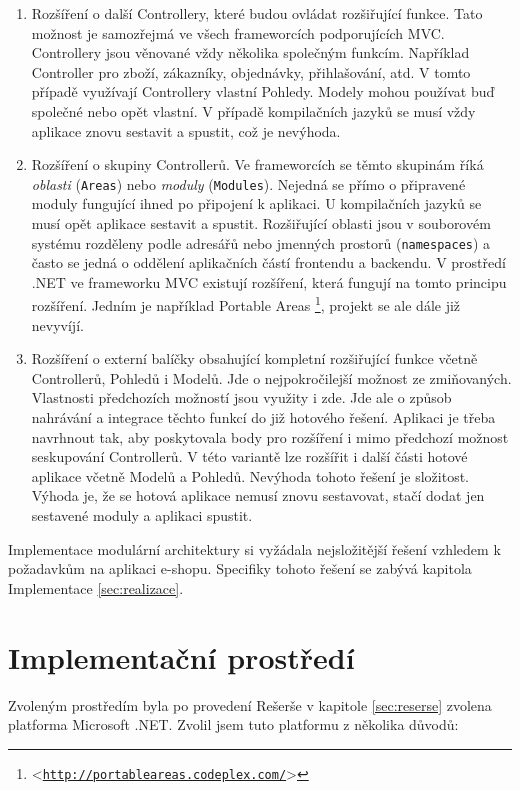 \documentclass[11pt,twoside,a4paper]{book}
\let\oldUrl\url
\renewcommand\url[1]{<\texttt{\oldUrl{#1}}>}
\begin{document}
\begin{enumerate}
\item Rozšíření o další Controllery, které budou ovládat rozšiřující funkce. Tato možnost je samozřejmá ve všech frameworcích podporujících MVC. Controllery jsou věnované vždy několika společným funkcím. Například Controller pro zboží, zákazníky, objednávky, přihlašování, atd. V tomto případě využívají Controllery vlastní Pohledy. Modely mohou používat buď společné nebo opět vlastní. V případě kompilačních jazyků se musí vždy aplikace znovu sestavit a spustit, což je nevýhoda.

\item Rozšíření o skupiny Controllerů. Ve frameworcích se těmto skupinám říká \textit{oblasti} (\texttt{Areas}) nebo \textit{moduly} (\texttt{Modules}). Nejedná se přímo o připravené moduly fungující ihned po připojení k aplikaci. U kompilačních jazyků se musí opět aplikace sestavit a spustit. Rozšiřující oblasti jsou v souborovém systému rozděleny podle adresářů nebo jmenných prostorů (\texttt{namespaces}) a často se jedná o oddělení aplikačních částí frontendu a backendu. V prostředí .NET ve frameworku MVC existují rozšíření, která fungují na tomto principu rozšíření. Jedním je například Portable Areas \footnote{\url{http://portableareas.codeplex.com/}}, projekt se ale dále již nevyvíjí.

\item Rozšíření o externí balíčky obsahující kompletní rozšiřující funkce včetně Controllerů, Pohledů i Modelů. Jde o nejpokročilejší možnost ze zmiňovaných. Vlastnosti předchozích možností jsou využity i zde. Jde ale o způsob nahrávání a integrace těchto funkcí do již hotového řešení. Aplikaci je třeba navrhnout tak, aby poskytovala body pro rozšíření i mimo předchozí možnost seskupování Controllerů. V této variantě lze rozšířit i další části hotové aplikace včetně Modelů a Pohledů. Nevýhoda tohoto řešení je složitost. Výhoda je, že se hotová aplikace nemusí znovu sestavovat, stačí dodat jen sestavené moduly a aplikaci spustit.
\end{enumerate}


Implementace modulární architektury si vyžádala nejsložitější řešení vzhledem k požadavkům na aplikaci e-shopu. Specifiky tohoto řešení se zabývá kapitola Implementace \ref{sec:realizace}.


\section{Implementační prostředí}
\label{implprost}
Zvoleným prostředím byla po provedení  Rešerše v kapitole \ref{sec:reserse} zvolena platforma Microsoft .NET. Zvolil jsem tuto platformu z několika důvodů:
\end{document}
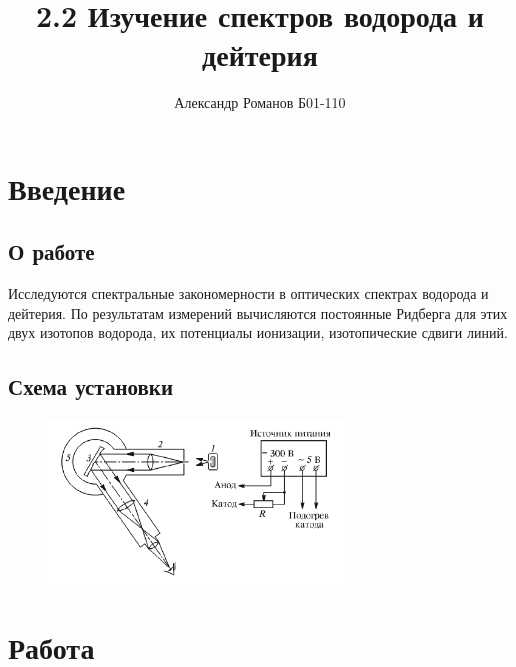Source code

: \documentclass{article}
\author{Александр Романов Б01-110}
\date{}
\title{2.2 Изучение спектров водорода и дейтерия}
\begin{document}
\maketitle
\section{Введение}
\subsection{О работе}
Исследуются спектральные закономерности в оптических спектрах водорода и дейтерия.
По результатам измерений вычисляются постоянные Ридберга для этих двух изотопов
водорода, их потенциалы ионизации, изотопические сдвиги линий.
\subsection{Схема установки}
\begin{figure}[H]
	\centering
	\includegraphics[width=0.7\textwidth]{scheme.png}
\end{figure}
\section{Работа}
\end{document}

■ **ACTIVITY**:
Of all the lines in the records, how many have the word "funkce"? Write only the number.

■ **RESULT OF THE TASK**:
2